President Donald Trump met Thursday afternoon at the White House with trucking industry executives to discuss issues of concern, including health care, regulatory rollback, tax reform and infrastructure.
During a photo opportunity in the Cabinet Room, Trump expressed admiration for the job truckers do
moving the nation’s goods, and said the Republican health care bill would correct problems with Obamacare that have negatively impacted motor carriers, especially mom-and-pop operators.
“Obamacare has inflicted great pain on American truckers. Many of you were forced to buy health insurance on the Obamacare exchanges. You experienced a crippling rise in premiums and a dramatic loss in options,” he said. “So you know the problems, and it’s put a lot of the trucking businesses out of business, which is pretty tough. In addition, many union drivers are slated to have their plans taxed to pay Obamacare, and they’ve been against it for a long period of time. And trucking companies that are considered large employers have to offer government-mandated health insurance. You have the mandate that just doesn’t work for them. You’re forced to do things that you don’t want to do.”

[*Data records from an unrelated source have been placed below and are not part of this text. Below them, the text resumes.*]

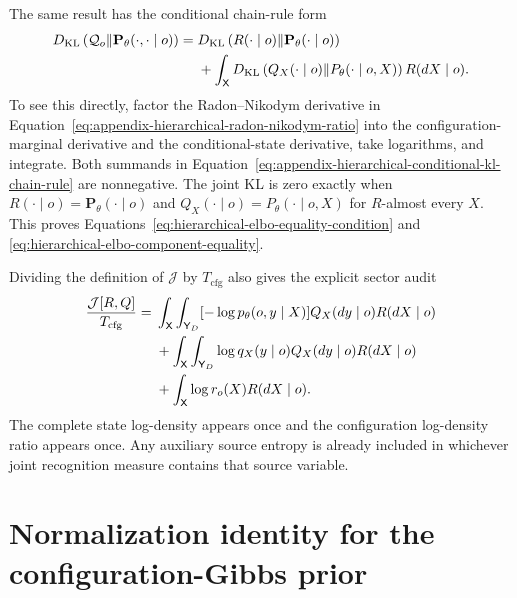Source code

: The same result has the conditional chain-rule form
\begin{align}
\KL\left(
\mathcal Q_o
\middle\Vert
\mathbf P_\theta(\mathord\cdot,\mathord\cdot\mid o)
\right)
={}&
\KL\left(
R(\mathord\cdot\mid o)
\middle\Vert
\mathbf P_\theta(\mathord\cdot\mid o)
\right)
\label{eq:appendix-hierarchical-conditional-kl-chain-rule}\\
&+\int_{\mathsf X}
\KL\left(
Q_X(\mathord\cdot\mid o)
\middle\Vert
P_\theta(\mathord\cdot\mid o,X)
\right)
R(dX\mid o).
\notag
\end{align}
To see this directly, factor the Radon--Nikodym derivative in Equation~\eqref{eq:appendix-hierarchical-radon-nikodym-ratio} into the configuration-marginal derivative and the conditional-state derivative, take logarithms, and integrate. Both summands in Equation~\eqref{eq:appendix-hierarchical-conditional-kl-chain-rule} are nonnegative. The joint KL is zero exactly when
\(R(\mathord\cdot\mid o)=\mathbf P_\theta(\mathord\cdot\mid o)\) and
\(Q_X(\mathord\cdot\mid o)=P_\theta(\mathord\cdot\mid o,X)\) for \(R\)-almost every \(X\). This proves Equations~\eqref{eq:hierarchical-elbo-equality-condition} and \eqref{eq:hierarchical-elbo-component-equality}.

Dividing the definition of \(\mathcal J\) by \(T_{\mathrm{cfg}}\) also gives the explicit sector audit
\begin{align}
\frac{\mathcal J[R,Q]}{T_{\mathrm{cfg}}}
={}&
\int_{\mathsf X}\int_{\mathsf Y_D}
[-\log p_\theta(o,y\mid X)]Q_X(dy\mid o)R(dX\mid o)
\notag\\
&+\int_{\mathsf X}\int_{\mathsf Y_D}
\log q_X(y\mid o)Q_X(dy\mid o)R(dX\mid o)
\label{eq:appendix-hierarchical-entropy-sector-audit}\\
&+\int_{\mathsf X}
\log r_o(X)R(dX\mid o).
\notag
\end{align}
The complete state log-density appears once and the configuration log-density ratio appears once. Any auxiliary source entropy is already included in whichever joint recognition measure contains that source variable.

\section{Normalization identity for the configuration-Gibbs prior}
\label{sec:configuration-gibbs-proof}

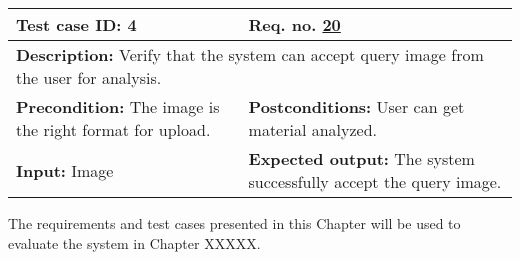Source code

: \begin{table}[H]
\begin{tabular}{|p{7cm}|p{7cm}|}
\hline
\rowcolor[HTML]{D8E9F7} 
\textbf{Test case ID: 4}& \textbf{Req. no. \hyperlink{req:20}{20}}\\ \hline

\multicolumn{2}{|p{14cm}|}{\textbf{Description:} \newline Verify that the system can accept query image from the user for analysis.} \\ \hline

\textbf{Precondition:} \newline The image is the right format for upload.& 
\textbf{Postconditions:} \newline User can get material analyzed.\\ \hline

\textbf{Input:} \newline
Image&
\textbf{Expected output:} \newline
The system successfully accept the query image.\\ \hline
\end{tabular}
\end{table}

\noindent The requirements and test cases presented in this Chapter will be used to evaluate the system in Chapter XXXXX.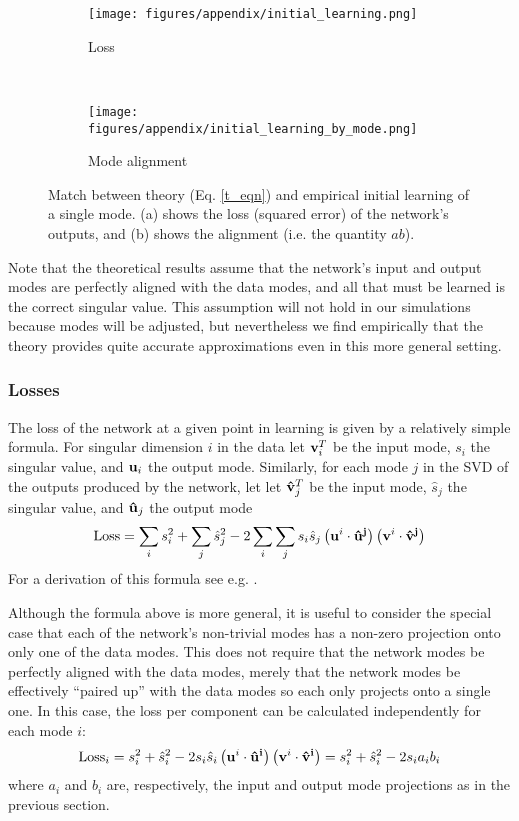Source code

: \documentclass{article}
\newcommand{\bh}[1]{{\bf\hat{#1}}}
\begin{document}
\begin{figure}
\centering
\begin{subfigure}[b]{0.49\textwidth}
\texttt{[image: figures/appendix/initial\_learning.png]}
\caption{Loss} 
\end{subfigure}~%
\begin{subfigure}[b]{0.49\textwidth}
\texttt{[image: figures/appendix/initial\_learning\_by\_mode.png]}
\caption{Mode alignment} 
\end{subfigure}
\caption{Match between theory (Eq. \ref{t_eqn}) and empirical initial learning of a single mode. (a) shows the loss (squared error) of the network's outputs, and (b) shows the alignment (i.e. the quantity $ab$).}
\label{init_fig}
\end{figure}
Note that the theoretical results assume that the network's input and output modes are perfectly aligned with the data modes, and all that must be learned is the correct singular value. This assumption will not hold in our simulations because modes will be adjusted, but nevertheless we find empirically that the theory provides quite accurate approximations even in this more general setting.
\subsubsection{Losses}
The loss of the network at a given point in learning is given by a relatively simple formula. For singular dimension $i$ in the data let ${\bf v}_i^T$ be the input mode, $s_i$ the singular value, and ${\bf u}_i$ the output mode. Similarly, for each mode $j$ in the SVD of the outputs produced by the network, let let $\bh{v}_j^T$ be the input mode, $\hat{s}_j$ the singular value, and $\bh{u}_j$ the output mode
$$\text{Loss} = \sum_{i} s_{i}^2 +  \sum_{j} \hat{s}_{j}^2 - 2 \sum_{i}\sum_{j}  s_{i} \hat{s}_{j} \left({\bf u}^{i} \cdot \bf{\hat u}^{j} \right) \left({\bf v}^{i} \cdot \bf{\hat v}^{j} \right)$$
For a derivation of this formula see e.g. \citet{Lampinen2018}. \par %
Although the formula above is more general, it is useful to consider the special case that each of the network's non-trivial modes has a non-zero projection onto only one of the data modes. This does not require that the network modes be perfectly aligned with the data modes, merely that the network modes be effectively ``paired up'' with the data modes so each only projects onto a single one. In this case, the loss per component can be calculated independently for each mode $i$:
$$\text{Loss}_i = s_i^2 +  \hat{s}_{i}^2 - 2 s_{i} \hat{s}_{i} \left({\bf u}^{i} \cdot \bf{\hat u}^{i} \right) \left({\bf v}^{i} \cdot \bf{\hat v}^{i} \right) = s_i^2 +  \hat{s}_{i}^2 - 2 s_{i} a_i b_i$$
where $a_i$ and $b_i$ are, respectively, the input and output mode projections as in the previous section.
\end{document}
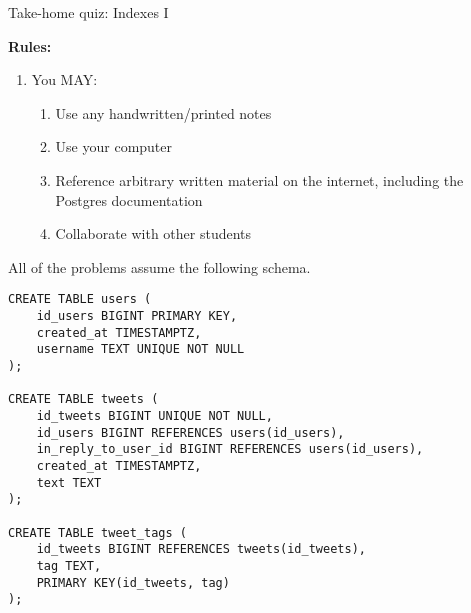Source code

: \documentclass[12pt]{exam}
\theoremstyle{definition}
\begin{document}
\begin{center}
    {
\Large
    Take-home quiz: Indexes I
}
\end{center}

\noindent
\vspace{0.2in}
\noindent
\textbf{Rules:}
\begin{enumerate}
    \item You MAY:
        \begin{enumerate}
            \item Use any handwritten/printed notes
            \item Use your computer
            \item Reference arbitrary written material on the internet, including the Postgres documentation
            \item Collaborate with other students
        \end{enumerate}
\end{enumerate}
\newpage



\noindent
All of the problems assume the following schema.
\begin{lstlisting}
CREATE TABLE users (
    id_users BIGINT PRIMARY KEY,
    created_at TIMESTAMPTZ,
    username TEXT UNIQUE NOT NULL
);

CREATE TABLE tweets (
    id_tweets BIGINT UNIQUE NOT NULL,
    id_users BIGINT REFERENCES users(id_users),
    in_reply_to_user_id BIGINT REFERENCES users(id_users),
    created_at TIMESTAMPTZ,
    text TEXT
);

CREATE TABLE tweet_tags (
    id_tweets BIGINT REFERENCES tweets(id_tweets),
    tag TEXT,
    PRIMARY KEY(id_tweets, tag)
);
\end{lstlisting}
\end{document}
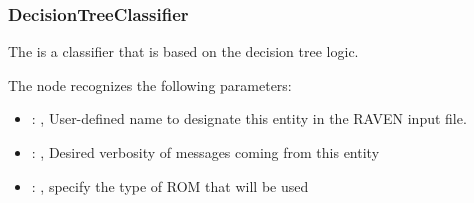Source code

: \subsubsection{DecisionTreeClassifier}
  The  is a classifier that is based on the
  decision tree logic.                          

  The  node recognizes the following parameters:
    \begin{itemize}
      \item {}: ,
        User-defined name to designate this entity in the RAVEN input file.
      \item {}: ,
        Desired verbosity of messages coming from this entity
      \item {}: ,
        specify the type of ROM that will be used
  \end{itemize}


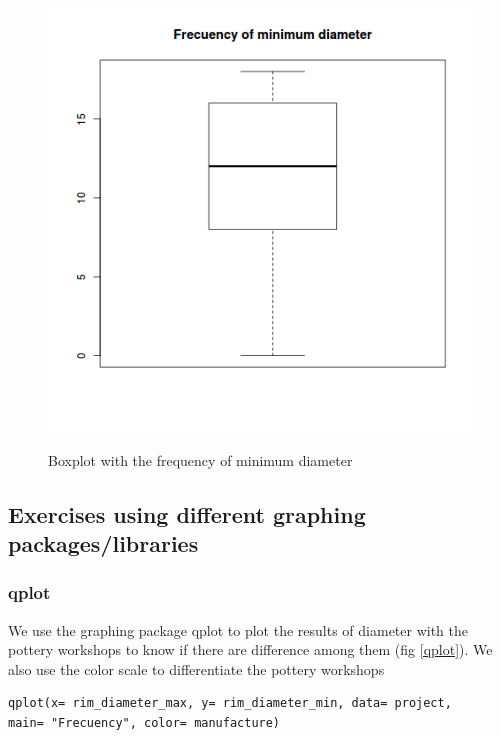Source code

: \documentclass[10pt,a4paper]{article}
\begin{document}
\begin{figure}[hdp]
\centering
\includegraphics[scale=0.30]{boxplotmin.png}
\label{boxmin}
\caption{Boxplot with the frequency of minimum diameter}
\end{figure} 

\subsection{Exercises using different graphing packages/libraries} 


\subsubsection{qplot}

We use the graphing package qplot to plot the results of diameter with the pottery workshops to know if there are difference among them (fig \ref{qplot}). We also use the color scale to differentiate the pottery workshops 

\begin{verbatim}
qplot(x= rim_diameter_max, y= rim_diameter_min, data= project, 
main= "Frecuency", color= manufacture) 
\end{verbatim}
\end{document}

The House is scheduled to vote Friday afternoon on an Obamacare replacement in a test of Trump’s leadership, but the outcome is very uncertain because Republicans are split over how to actually change the existing insurance system without hurting millions of Americans.
Trump, who has previously met with executives from the manufacturing, retail, technology and small business sectors, said his policies will help lift the trucking industry.
“We will rewrite our broken tax code and fix our terrible trade deals. We will also eliminate job-killing regulations where you guys are so subject to regulations, and we’re going to free it up. You’re going to be back to business,” he said. “And we’ll make sure America’s infrastructure is the best in the world. Right now, it’s probably the worst it’s been in 40 years. I have friends in your business, they say trucking from Los Angeles to New York and back, it’s very tough on the trucks - never used to be that way - with the condition of the roads and the highways.”
Trump administration officials have talked about their interest in a public-private partnership based on tax credits to support $1 trillion worth of infrastructure construction.
Trucking industry officials were already pleased this week when the Federal Motor Carrier Safety Administration (FMCSA) withdrew its proposed safety fitness determination rule, which would have used data from the Compliance, Safety, Accountability system (CSA) to create publicly available fitness ratings for carriers. The agency will study the matter more before proceeding. The industry has argued that the data in the CSA system can be flawed and is unfair to publicize because shippers may make carrier selections that could financially harm carriers that actually have safe operations.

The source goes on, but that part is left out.